ABSTRACT
New voices emerging in the global South are contesting the academy’s elitist and exclusionary ethos by disrupting the normalcy of coloniality. Concerns raised by the student protests of 2015 and 2016 have challenged the higher education sector to rethink its traditional teaching, learning, and assessment practices in response to student calls for decolonised and transformative curricula. This paper explores the ‘voice’ of the marginalised, who dare to ‘speak’ in authentic and provocative ways to call the university to action. We pose the questions: are alternative voices enough to inspire institutional change if traditional hierarchies of power remain intact? What does this mean for the collective project of re-imagining a university that carries a promise of social inclusion and social justice? What are the implications for academic development (AD) work, which finds itself on the margins, in service of mainstream (and dominant) epistemic and pedagogic practices? Using reflective narratives, and drawing on decolonial scholarship, this study explores a group process involved in curriculum change work at a university in South Africa.
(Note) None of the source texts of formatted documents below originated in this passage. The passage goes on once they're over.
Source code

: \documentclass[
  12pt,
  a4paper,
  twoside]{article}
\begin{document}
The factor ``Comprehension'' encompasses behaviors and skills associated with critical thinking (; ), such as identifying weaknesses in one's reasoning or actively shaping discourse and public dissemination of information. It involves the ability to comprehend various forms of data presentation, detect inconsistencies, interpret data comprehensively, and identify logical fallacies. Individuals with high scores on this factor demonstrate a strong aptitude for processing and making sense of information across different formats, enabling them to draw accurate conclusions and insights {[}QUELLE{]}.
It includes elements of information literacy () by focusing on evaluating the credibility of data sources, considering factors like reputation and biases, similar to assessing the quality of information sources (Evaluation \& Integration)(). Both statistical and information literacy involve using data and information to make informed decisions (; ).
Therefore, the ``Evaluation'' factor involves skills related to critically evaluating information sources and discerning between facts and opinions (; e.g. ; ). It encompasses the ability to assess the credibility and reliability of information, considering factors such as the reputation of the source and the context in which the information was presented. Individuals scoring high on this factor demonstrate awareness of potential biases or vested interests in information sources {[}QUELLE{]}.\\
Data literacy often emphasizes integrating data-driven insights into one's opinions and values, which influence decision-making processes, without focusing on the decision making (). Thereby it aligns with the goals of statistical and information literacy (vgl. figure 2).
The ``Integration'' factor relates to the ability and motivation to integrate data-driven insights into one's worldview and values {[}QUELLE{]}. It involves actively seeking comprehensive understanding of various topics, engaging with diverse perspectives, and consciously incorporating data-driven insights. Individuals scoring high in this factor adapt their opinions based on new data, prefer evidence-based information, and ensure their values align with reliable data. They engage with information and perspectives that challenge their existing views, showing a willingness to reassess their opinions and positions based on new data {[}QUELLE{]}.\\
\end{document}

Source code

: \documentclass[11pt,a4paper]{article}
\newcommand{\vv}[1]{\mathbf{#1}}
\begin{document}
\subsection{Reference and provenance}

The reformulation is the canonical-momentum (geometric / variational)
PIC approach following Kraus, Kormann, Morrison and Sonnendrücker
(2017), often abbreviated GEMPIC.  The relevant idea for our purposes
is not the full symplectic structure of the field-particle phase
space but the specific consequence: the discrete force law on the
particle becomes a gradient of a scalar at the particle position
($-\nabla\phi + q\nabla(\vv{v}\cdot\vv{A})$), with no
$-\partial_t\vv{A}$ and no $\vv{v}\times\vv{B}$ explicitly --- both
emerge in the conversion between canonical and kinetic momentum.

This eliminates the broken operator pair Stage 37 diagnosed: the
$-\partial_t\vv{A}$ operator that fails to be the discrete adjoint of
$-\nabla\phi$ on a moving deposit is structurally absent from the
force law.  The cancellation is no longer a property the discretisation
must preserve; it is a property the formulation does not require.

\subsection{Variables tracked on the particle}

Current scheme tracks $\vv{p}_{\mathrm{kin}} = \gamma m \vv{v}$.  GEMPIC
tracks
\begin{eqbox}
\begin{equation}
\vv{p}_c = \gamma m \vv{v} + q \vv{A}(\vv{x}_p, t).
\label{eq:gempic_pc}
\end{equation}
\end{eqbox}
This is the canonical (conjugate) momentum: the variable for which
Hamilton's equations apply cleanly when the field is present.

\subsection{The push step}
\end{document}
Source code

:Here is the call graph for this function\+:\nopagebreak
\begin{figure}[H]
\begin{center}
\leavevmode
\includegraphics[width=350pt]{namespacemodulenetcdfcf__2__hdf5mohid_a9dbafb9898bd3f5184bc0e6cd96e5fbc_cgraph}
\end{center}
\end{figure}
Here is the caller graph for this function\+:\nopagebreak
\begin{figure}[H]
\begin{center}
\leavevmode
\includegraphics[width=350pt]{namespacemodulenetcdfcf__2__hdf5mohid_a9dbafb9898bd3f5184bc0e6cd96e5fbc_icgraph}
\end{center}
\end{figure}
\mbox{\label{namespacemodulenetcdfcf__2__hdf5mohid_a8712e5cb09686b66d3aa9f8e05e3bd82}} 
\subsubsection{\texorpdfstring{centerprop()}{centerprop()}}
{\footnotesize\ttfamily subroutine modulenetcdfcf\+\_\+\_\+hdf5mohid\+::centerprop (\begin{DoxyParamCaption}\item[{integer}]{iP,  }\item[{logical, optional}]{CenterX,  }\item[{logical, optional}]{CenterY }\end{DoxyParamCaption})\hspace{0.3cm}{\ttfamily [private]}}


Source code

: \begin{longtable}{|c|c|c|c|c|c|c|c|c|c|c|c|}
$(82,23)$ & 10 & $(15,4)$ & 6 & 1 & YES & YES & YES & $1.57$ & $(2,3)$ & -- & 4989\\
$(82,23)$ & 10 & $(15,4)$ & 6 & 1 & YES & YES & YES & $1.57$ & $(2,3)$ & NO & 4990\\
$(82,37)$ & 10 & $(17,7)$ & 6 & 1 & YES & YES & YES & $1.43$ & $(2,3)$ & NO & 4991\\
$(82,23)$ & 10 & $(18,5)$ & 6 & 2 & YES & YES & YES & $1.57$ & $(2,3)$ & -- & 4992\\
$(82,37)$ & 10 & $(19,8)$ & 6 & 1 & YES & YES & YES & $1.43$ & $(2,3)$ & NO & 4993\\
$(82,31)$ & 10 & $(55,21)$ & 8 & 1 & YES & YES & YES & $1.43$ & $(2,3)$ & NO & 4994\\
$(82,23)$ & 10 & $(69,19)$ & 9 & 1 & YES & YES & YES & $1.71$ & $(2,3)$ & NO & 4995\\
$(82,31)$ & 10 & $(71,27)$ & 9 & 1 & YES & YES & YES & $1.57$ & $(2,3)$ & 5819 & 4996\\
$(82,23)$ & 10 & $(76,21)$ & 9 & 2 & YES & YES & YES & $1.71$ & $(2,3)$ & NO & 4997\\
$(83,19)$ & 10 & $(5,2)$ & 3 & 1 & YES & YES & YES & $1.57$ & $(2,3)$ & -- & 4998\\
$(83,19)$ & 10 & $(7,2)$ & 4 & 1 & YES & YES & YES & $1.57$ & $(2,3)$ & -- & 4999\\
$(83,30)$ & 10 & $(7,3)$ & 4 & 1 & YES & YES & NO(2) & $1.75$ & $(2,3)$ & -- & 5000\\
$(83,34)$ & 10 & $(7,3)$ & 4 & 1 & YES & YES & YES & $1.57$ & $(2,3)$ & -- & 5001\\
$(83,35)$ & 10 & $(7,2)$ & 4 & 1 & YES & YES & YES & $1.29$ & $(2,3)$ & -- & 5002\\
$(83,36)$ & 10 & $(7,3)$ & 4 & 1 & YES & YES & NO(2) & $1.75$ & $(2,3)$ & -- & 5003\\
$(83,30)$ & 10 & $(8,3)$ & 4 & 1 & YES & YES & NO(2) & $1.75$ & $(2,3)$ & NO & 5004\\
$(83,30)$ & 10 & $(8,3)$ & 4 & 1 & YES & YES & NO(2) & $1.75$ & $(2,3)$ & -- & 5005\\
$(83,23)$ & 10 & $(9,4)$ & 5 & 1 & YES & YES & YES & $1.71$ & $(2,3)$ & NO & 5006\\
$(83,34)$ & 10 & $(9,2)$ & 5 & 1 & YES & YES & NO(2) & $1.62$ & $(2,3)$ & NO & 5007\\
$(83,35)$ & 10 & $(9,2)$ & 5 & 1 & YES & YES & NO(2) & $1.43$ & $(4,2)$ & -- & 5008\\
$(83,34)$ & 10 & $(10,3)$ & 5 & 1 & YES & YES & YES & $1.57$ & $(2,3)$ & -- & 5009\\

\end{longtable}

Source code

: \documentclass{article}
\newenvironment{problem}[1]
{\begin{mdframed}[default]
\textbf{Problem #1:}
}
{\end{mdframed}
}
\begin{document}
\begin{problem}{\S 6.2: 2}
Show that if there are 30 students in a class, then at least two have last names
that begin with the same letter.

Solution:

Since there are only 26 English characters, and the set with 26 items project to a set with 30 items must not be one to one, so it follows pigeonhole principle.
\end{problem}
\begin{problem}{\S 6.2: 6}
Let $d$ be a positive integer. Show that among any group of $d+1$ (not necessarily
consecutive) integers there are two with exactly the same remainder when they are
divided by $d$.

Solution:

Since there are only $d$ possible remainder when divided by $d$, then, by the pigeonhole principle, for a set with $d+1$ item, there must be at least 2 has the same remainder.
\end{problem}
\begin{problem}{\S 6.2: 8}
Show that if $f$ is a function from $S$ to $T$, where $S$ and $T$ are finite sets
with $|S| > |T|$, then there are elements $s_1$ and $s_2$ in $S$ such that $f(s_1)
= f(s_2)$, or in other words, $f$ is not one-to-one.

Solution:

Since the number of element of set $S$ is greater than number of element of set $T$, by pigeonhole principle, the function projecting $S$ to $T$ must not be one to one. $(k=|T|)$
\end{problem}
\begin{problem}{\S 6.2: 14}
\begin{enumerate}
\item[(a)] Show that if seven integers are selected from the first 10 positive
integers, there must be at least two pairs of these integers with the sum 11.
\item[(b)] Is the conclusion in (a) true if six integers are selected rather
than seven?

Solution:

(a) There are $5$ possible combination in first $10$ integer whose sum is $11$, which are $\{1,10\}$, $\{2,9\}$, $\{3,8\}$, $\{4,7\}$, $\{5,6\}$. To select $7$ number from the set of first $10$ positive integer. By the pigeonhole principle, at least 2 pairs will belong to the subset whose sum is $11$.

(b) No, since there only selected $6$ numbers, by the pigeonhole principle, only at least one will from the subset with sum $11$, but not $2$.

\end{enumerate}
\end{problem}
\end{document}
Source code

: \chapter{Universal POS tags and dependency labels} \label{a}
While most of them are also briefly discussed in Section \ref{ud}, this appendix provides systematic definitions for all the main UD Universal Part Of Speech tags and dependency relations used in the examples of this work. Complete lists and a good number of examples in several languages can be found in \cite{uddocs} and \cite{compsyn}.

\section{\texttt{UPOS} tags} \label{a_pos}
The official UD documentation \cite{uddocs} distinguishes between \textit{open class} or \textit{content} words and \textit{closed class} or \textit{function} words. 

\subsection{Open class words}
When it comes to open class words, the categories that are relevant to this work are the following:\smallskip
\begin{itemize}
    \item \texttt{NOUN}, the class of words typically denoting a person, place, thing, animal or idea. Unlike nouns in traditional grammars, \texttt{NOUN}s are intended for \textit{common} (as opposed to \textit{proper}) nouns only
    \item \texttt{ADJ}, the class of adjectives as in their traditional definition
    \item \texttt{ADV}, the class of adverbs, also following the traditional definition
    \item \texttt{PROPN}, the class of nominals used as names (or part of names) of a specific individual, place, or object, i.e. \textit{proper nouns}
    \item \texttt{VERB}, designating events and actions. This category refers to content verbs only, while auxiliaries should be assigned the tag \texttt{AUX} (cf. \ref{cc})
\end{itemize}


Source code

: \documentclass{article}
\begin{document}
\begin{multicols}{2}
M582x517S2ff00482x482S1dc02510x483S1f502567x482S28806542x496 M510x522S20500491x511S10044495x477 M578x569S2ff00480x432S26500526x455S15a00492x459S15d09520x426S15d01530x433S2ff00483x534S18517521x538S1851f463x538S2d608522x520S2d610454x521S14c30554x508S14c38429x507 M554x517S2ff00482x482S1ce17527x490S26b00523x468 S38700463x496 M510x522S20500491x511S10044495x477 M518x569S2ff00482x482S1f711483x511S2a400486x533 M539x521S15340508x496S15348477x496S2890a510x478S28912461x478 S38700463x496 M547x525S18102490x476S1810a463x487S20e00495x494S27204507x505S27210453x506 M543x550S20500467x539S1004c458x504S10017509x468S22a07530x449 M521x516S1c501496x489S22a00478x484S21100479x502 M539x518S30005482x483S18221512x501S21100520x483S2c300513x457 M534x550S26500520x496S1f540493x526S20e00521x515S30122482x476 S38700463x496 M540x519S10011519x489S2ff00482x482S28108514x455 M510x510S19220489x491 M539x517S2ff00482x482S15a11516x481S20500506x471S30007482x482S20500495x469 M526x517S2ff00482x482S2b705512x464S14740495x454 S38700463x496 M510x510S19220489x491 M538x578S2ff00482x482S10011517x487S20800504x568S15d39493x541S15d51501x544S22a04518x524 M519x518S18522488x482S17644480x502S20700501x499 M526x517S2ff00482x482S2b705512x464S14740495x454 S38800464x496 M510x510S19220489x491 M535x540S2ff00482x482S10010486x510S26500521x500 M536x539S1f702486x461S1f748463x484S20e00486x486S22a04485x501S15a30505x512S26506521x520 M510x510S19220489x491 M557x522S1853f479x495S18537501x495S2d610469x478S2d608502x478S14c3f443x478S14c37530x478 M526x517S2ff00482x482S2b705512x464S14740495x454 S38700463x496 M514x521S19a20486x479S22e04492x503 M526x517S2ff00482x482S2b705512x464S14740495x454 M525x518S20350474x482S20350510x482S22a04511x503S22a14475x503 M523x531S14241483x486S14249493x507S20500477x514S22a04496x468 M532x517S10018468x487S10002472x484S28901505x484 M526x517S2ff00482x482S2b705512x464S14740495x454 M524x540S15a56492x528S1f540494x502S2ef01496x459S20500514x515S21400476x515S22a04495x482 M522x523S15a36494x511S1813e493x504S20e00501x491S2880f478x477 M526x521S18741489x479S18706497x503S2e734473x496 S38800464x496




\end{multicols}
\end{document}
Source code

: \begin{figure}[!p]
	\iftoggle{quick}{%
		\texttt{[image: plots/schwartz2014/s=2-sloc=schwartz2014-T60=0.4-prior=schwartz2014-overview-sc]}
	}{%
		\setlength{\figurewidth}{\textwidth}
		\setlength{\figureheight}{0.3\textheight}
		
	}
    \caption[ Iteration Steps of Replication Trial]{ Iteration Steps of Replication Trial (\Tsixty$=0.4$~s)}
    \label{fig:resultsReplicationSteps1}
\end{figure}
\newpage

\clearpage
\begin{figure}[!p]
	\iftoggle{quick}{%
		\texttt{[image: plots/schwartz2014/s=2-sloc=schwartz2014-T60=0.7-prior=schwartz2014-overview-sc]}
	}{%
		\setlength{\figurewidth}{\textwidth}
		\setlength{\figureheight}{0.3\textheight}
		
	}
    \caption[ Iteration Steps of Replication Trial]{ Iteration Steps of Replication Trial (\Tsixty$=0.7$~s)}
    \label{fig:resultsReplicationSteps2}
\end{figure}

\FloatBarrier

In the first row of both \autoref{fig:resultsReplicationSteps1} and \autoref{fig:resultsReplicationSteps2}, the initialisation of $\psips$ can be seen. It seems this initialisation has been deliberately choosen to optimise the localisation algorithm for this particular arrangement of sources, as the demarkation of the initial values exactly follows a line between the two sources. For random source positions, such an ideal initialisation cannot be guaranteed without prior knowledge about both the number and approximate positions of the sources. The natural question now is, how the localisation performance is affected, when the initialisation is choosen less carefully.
It raises challenges for AD and its role in the current context of change.
Disclosure statement
No potential conflict of interest was reported by the authors.
Additional information
Notes on contributors
Kasturi Behari-Leak
Kasturi Behari-Leak is a senior lecturer in the Centre for Higher Education Development at UCT. Her professional and academic staff development work focuses on exploring the interplay between structures (national, institutional, departmental and disciplinary) and culture and their influence on lecturers’ critical agency in a decolonial context. She is President of the Higher Education Learning and Teaching Association of Southern Africa (HELTASA); council member of the International Consortium of Educational Development (ICED); and project leader of a national professional development collaborative project, NATHEP. She was co- chair of the Curriculum Change Working Group at UCT.
Goitsione Mokou
Goitsione Mokou is a co-founder of the Cape Town based education collective, People’s Education. A Masters Graduate at the UCT School of Education, her specialisation is in Curriculum Studies and Adult Education. In both her scholarship and practice, her interests are in decolonisation and curriculum and their inherent relationship to knowledge production and society, toward notions of ‘subject’ making. A former Junior Research Fellow at the UCT Faculty of Health Sciences’ Curriculum Change Working Group and a Research Assistant on the campus-wide Curriculum Change Working Group at UCT, she is currently working towards her PhD.